(Saved entries)
>>>

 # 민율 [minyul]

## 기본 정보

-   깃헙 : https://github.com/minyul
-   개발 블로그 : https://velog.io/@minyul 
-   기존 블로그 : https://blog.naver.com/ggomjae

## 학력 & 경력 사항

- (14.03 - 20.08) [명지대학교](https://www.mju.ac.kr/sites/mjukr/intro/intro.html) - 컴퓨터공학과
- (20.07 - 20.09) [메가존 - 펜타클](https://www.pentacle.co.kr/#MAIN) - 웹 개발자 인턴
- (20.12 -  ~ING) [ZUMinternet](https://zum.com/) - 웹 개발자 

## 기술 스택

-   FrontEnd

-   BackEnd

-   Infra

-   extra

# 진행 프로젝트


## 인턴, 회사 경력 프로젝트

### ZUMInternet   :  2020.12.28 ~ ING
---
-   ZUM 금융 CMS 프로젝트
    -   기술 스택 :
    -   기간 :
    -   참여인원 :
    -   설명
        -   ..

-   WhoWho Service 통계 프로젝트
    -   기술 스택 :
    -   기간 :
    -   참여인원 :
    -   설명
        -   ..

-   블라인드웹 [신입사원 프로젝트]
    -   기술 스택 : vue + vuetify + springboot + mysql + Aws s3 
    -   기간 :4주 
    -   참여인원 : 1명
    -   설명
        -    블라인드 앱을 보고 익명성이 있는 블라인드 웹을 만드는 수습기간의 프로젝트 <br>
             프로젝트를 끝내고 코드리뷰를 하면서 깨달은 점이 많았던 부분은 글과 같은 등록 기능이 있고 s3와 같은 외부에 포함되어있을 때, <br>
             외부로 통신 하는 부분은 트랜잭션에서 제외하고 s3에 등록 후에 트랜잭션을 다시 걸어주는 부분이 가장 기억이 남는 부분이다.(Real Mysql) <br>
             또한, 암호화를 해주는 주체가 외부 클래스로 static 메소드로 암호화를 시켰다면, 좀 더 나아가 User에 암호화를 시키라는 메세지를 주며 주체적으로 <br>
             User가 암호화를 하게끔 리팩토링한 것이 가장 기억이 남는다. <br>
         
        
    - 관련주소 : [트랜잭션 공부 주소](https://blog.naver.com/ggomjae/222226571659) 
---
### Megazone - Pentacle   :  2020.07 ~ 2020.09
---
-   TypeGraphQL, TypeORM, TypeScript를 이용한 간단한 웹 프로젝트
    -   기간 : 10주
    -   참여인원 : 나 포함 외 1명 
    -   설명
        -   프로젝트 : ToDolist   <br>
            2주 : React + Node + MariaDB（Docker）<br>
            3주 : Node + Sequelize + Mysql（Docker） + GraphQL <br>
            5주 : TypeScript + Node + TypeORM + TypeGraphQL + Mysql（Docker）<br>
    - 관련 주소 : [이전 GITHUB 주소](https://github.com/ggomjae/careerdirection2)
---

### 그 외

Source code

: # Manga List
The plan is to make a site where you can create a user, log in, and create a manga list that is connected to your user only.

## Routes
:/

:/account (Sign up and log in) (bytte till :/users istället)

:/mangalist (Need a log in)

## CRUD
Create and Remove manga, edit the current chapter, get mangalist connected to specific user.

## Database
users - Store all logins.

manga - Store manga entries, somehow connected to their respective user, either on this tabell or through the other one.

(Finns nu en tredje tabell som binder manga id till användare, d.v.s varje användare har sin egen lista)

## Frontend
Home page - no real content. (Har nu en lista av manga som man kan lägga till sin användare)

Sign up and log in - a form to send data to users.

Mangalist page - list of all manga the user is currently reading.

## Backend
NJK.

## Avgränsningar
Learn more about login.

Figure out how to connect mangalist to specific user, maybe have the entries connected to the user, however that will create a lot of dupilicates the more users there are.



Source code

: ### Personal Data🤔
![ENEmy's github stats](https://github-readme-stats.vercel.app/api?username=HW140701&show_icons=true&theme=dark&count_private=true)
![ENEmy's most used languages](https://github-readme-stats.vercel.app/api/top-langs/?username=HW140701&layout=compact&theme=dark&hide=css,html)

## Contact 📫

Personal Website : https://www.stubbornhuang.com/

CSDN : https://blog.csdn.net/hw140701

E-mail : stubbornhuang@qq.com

<<<

**To do:** Each of the entries must be set down exactly, none omitted.

**Output of the task:**
 # 민율 [minyul]

## 기본 정보

-   깃헙 : https://github.com/minyul
-   개발 블로그 : https://velog.io/@minyul 
-   기존 블로그 : https://blog.naver.com/ggomjae

## 학력 & 경력 사항

- (14.03 - 20.08) [명지대학교](https://www.mju.ac.kr/sites/mjukr/intro/intro.html) - 컴퓨터공학과
- (20.07 - 20.09) [메가존 - 펜타클](https://www.pentacle.co.kr/#MAIN) - 웹 개발자 인턴
- (20.12 -  ~ING) [ZUMinternet](https://zum.com/) - 웹 개발자 

## 기술 스택

-   FrontEnd

-   BackEnd

-   Infra

-   extra

# 진행 프로젝트


## 인턴, 회사 경력 프로젝트

### ZUMInternet   :  2020.12.28 ~ ING
---
-   ZUM 금융 CMS 프로젝트
    -   기술 스택 :
    -   기간 :
    -   참여인원 :
    -   설명
        -   ..

-   WhoWho Service 통계 프로젝트
    -   기술 스택 :
    -   기간 :
    -   참여인원 :
    -   설명
        -   ..

-   블라인드웹 [신입사원 프로젝트]
    -   기술 스택 : vue + vuetify + springboot + mysql + Aws s3 
    -   기간 :4주 
    -   참여인원 : 1명
    -   설명
        -    블라인드 앱을 보고 익명성이 있는 블라인드 웹을 만드는 수습기간의 프로젝트 <br>
             프로젝트를 끝내고 코드리뷰를 하면서 깨달은 점이 많았던 부분은 글과 같은 등록 기능이 있고 s3와 같은 외부에 포함되어있을 때, <br>
             외부로 통신 하는 부분은 트랜잭션에서 제외하고 s3에 등록 후에 트랜잭션을 다시 걸어주는 부분이 가장 기억이 남는 부분이다.(Real Mysql) <br>
             또한, 암호화를 해주는 주체가 외부 클래스로 static 메소드로 암호화를 시켰다면, 좀 더 나아가 User에 암호화를 시키라는 메세지를 주며 주체적으로 <br>
             User가 암호화를 하게끔 리팩토링한 것이 가장 기억이 남는다. <br>
         
        
    - 관련주소 : [트랜잭션 공부 주소](https://blog.naver.com/ggomjae/222226571659) 
---
### Megazone - Pentacle   :  2020.07 ~ 2020.09
---
-   TypeGraphQL, TypeORM, TypeScript를 이용한 간단한 웹 프로젝트
    -   기간 : 10주
    -   참여인원 : 나 포함 외 1명 
    -   설명
        -   프로젝트 : ToDolist   <br>
            2주 : React + Node + MariaDB（Docker）<br>
            3주 : Node + Sequelize + Mysql（Docker） + GraphQL <br>
            5주 : TypeScript + Node + TypeORM + TypeGraphQL + Mysql（Docker）<br>
    - 관련 주소 : [이전 GITHUB 주소](https://github.com/ggomjae/careerdirection2)
---

### 그 외

Source code

: # Manga List
The plan is to make a site where you can create a user, log in, and create a manga list that is connected to your user only.

## Routes
:/

:/account (Sign up and log in) (bytte till :/users istället)

:/mangalist (Need a log in)

## CRUD
Create and Remove manga, edit the current chapter, get mangalist connected to specific user.

## Database
users - Store all logins.

manga - Store manga entries, somehow connected to their respective user, either on this tabell or through the other one.

(Finns nu en tredje tabell som binder manga id till användare, d.v.s varje användare har sin egen lista)

## Frontend
Home page - no real content. (Har nu en lista av manga som man kan lägga till sin användare)

Sign up and log in - a form to send data to users.

Mangalist page - list of all manga the user is currently reading.

## Backend
NJK.

## Avgränsningar
Learn more about login.

Figure out how to connect mangalist to specific user, maybe have the entries connected to the user, however that will create a lot of dupilicates the more users there are.



Source code

: ### Personal Data🤔
![ENEmy's github stats](https://github-readme-stats.vercel.app/api?username=HW140701&show_icons=true&theme=dark&count_private=true)
![ENEmy's most used languages](https://github-readme-stats.vercel.app/api/top-langs/?username=HW140701&layout=compact&theme=dark&hide=css,html)

## Contact 📫

Personal Website : https://www.stubbornhuang.com/

CSDN : https://blog.csdn.net/hw140701

E-mail : stubbornhuang@qq.com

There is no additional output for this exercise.